Exercise prompt - A bare number is the expected answer: the count of lines in the data holding "ในเวอร".

==== Exercise material

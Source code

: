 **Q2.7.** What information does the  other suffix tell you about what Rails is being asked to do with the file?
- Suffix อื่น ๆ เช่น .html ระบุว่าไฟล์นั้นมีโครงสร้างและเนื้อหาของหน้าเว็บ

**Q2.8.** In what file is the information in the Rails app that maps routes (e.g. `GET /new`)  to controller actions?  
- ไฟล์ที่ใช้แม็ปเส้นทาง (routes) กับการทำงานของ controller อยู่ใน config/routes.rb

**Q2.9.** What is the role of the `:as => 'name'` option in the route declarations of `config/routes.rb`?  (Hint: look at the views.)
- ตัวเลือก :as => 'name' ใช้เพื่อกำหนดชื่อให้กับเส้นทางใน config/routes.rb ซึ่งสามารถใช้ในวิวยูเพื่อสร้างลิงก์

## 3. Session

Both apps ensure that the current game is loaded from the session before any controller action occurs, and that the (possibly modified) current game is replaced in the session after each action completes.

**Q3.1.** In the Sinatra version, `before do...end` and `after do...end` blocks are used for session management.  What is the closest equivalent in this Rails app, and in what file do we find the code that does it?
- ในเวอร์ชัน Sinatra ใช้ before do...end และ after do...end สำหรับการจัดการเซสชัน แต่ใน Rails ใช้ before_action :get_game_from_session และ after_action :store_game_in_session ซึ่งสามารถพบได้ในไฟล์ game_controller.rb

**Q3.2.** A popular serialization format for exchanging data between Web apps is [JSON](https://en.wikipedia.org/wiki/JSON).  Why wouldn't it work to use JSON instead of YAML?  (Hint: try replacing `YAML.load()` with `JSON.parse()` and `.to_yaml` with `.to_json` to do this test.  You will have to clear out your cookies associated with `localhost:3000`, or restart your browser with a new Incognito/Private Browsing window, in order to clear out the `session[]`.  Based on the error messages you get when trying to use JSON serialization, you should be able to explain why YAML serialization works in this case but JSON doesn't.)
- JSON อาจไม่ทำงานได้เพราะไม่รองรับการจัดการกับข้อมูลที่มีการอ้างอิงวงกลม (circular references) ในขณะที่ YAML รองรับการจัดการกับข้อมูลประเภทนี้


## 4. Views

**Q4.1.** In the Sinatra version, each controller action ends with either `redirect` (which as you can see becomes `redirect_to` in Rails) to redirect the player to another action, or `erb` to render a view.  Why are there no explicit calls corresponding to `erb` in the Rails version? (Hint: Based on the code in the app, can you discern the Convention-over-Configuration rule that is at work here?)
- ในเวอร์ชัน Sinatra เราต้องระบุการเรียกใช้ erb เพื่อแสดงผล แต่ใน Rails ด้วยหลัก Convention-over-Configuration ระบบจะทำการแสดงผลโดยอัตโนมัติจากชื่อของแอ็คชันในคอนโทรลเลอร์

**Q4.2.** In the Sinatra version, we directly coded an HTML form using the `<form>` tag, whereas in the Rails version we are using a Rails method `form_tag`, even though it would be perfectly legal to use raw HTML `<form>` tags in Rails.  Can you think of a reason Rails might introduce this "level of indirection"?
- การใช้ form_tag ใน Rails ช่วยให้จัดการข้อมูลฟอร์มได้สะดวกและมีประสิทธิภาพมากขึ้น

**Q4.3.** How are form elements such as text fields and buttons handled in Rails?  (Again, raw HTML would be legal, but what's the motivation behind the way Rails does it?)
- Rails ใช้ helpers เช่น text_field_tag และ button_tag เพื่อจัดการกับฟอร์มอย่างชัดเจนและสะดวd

========

Output of the task - 2